SUPPLIED MATERIAL below:
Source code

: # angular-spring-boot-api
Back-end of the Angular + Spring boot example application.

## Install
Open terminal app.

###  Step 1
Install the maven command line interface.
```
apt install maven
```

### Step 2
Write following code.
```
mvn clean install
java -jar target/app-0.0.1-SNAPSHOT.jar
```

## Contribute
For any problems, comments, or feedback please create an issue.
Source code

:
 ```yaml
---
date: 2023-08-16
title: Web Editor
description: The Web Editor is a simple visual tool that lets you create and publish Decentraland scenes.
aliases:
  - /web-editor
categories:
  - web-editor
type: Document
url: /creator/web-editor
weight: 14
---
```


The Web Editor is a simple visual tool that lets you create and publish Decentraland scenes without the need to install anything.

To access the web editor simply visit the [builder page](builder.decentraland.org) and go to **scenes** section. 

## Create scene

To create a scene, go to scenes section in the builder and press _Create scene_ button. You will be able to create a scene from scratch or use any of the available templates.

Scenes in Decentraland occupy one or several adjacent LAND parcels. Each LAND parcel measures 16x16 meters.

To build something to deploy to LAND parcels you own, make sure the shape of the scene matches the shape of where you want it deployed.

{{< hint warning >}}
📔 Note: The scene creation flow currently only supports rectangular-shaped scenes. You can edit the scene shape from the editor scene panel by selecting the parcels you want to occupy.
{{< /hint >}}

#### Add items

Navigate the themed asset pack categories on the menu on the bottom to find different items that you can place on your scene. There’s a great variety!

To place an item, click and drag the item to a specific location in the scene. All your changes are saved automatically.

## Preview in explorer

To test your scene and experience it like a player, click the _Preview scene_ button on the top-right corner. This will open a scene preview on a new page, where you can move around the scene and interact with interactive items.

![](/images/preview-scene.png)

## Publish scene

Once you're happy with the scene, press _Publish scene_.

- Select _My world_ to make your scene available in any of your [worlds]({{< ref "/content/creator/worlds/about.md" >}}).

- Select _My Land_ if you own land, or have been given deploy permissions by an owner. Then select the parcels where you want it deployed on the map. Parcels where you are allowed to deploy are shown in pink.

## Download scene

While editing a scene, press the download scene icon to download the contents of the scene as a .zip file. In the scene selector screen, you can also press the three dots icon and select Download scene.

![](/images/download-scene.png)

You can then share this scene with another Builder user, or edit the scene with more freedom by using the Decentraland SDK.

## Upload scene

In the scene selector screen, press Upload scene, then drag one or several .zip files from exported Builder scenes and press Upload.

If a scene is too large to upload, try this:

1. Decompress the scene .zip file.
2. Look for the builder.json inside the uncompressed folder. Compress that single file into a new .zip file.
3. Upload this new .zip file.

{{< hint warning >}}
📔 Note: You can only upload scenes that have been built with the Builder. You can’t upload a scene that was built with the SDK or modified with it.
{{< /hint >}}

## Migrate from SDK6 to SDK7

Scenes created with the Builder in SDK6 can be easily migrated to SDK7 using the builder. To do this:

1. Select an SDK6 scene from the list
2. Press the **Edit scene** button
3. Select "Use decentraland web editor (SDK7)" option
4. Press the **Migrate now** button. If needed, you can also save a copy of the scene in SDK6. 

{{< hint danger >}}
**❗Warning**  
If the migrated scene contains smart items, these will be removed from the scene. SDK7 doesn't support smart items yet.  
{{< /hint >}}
End of SUPPLIED MATERIAL.
SUPPLIED MATERIAL below:
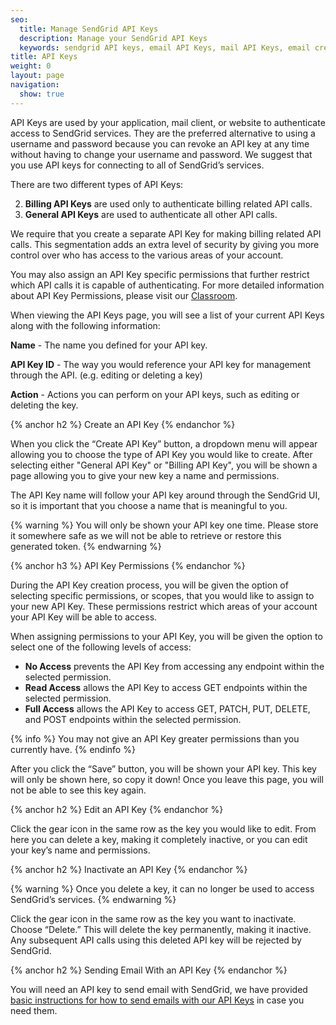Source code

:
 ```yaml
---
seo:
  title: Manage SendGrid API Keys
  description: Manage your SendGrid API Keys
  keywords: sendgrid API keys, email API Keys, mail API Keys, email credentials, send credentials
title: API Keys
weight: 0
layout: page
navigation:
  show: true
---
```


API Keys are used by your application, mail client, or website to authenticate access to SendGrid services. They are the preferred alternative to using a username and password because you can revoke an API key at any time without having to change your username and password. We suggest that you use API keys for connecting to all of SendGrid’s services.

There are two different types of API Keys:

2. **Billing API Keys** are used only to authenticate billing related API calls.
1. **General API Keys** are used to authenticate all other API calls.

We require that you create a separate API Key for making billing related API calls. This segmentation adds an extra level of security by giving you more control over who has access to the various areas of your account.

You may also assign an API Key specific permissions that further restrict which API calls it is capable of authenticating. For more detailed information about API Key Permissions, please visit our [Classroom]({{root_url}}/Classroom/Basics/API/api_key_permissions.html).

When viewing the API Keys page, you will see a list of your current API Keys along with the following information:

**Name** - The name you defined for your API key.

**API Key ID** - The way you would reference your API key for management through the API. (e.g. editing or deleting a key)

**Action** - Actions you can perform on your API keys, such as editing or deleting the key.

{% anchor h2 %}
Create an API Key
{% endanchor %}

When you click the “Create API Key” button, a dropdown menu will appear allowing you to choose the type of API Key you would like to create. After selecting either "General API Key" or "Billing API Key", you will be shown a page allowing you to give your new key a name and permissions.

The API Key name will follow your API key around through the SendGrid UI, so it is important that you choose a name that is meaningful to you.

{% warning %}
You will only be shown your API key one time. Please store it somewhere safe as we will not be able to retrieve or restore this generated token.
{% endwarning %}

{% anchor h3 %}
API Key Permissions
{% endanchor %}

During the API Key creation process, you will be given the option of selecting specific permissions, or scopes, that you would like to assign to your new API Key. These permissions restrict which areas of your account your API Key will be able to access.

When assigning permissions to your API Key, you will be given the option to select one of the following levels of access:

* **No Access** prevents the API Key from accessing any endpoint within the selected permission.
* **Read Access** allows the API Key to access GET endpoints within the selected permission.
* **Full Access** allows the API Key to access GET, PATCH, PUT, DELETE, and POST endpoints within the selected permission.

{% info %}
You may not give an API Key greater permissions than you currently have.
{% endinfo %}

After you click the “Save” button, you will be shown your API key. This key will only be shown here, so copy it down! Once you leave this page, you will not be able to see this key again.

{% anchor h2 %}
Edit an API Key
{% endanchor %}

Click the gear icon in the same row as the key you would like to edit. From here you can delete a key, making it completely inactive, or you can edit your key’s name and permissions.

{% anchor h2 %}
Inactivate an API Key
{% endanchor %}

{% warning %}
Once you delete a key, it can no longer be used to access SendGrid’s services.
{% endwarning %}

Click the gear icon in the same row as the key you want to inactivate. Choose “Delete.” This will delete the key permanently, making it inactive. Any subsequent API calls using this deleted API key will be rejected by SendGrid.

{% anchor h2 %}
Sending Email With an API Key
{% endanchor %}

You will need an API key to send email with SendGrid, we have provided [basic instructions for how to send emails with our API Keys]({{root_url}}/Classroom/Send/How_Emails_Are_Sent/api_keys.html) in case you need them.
End of SUPPLIED MATERIAL.
EXERCISE INSTRUCTIONS: Could you repeat exactly the lines above from the line with "While editing a" up to and including the line with "1. Decompress the scene .zip file.", and only those?

OUTPUT FOR THIS EXERCISE:
While editing a scene, press the download scene icon to download the contents of the scene as a .zip file. In the scene selector screen, you can also press the three dots icon and select Download scene.

![](/images/download-scene.png)

You can then share this scene with another Builder user, or edit the scene with more freedom by using the Decentraland SDK.

## Upload scene

In the scene selector screen, press Upload scene, then drag one or several .zip files from exported Builder scenes and press Upload.

If a scene is too large to upload, try this:

1. Decompress the scene .zip file.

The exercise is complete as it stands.